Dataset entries
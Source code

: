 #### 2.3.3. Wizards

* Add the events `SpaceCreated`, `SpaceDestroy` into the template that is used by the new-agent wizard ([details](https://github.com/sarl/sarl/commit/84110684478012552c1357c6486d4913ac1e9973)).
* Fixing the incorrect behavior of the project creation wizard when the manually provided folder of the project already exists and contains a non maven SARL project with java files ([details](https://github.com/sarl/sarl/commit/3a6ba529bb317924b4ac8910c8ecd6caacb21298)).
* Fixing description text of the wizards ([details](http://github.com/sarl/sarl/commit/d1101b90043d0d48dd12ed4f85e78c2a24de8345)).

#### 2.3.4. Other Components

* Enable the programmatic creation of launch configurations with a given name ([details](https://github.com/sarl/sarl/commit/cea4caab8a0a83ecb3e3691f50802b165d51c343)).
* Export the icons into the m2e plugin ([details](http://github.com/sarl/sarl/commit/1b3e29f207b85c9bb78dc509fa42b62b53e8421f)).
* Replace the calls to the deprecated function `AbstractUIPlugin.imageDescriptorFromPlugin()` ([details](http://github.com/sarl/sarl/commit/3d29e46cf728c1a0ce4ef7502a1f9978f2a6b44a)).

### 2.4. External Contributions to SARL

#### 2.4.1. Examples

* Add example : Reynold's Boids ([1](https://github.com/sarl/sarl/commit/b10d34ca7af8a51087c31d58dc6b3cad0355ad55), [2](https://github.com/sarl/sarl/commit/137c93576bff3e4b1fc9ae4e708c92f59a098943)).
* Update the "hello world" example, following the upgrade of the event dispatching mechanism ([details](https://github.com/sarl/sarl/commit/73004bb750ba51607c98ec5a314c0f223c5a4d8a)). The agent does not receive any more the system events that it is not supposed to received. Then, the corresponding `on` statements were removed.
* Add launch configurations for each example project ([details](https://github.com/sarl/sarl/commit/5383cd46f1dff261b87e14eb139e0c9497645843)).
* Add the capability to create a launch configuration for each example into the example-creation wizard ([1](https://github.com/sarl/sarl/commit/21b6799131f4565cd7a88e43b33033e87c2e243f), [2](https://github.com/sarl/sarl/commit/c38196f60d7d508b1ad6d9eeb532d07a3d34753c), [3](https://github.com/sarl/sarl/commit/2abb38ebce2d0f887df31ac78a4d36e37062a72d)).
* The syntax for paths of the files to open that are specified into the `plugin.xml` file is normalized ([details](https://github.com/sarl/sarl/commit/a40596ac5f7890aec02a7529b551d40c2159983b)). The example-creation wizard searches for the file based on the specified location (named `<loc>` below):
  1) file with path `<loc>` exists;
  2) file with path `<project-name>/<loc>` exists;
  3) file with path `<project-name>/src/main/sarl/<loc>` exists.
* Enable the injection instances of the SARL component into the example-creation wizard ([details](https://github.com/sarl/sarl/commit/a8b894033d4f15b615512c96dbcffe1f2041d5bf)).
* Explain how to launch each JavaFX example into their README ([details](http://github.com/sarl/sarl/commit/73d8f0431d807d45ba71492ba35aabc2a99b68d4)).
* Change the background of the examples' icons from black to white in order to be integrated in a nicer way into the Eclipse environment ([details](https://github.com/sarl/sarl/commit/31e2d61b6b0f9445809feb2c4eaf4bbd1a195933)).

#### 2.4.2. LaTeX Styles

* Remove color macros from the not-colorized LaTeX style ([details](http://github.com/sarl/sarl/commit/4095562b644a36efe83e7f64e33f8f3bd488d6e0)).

**WORK INSTRUCTION**
Beginning at the top of the entries above, output each line exactly, and end with the line in which "#### 2.3.4. Other Components" appears.

**ANSWER SECTION**
Source code

: #### 2.3.3. Wizards

* Add the events `SpaceCreated`, `SpaceDestroy` into the template that is used by the new-agent wizard ([details](https://github.com/sarl/sarl/commit/84110684478012552c1357c6486d4913ac1e9973)).
* Fixing the incorrect behavior of the project creation wizard when the manually provided folder of the project already exists and contains a non maven SARL project with java files ([details](https://github.com/sarl/sarl/commit/3a6ba529bb317924b4ac8910c8ecd6caacb21298)).
* Fixing description text of the wizards ([details](http://github.com/sarl/sarl/commit/d1101b90043d0d48dd12ed4f85e78c2a24de8345)).

#### 2.3.4. Other Components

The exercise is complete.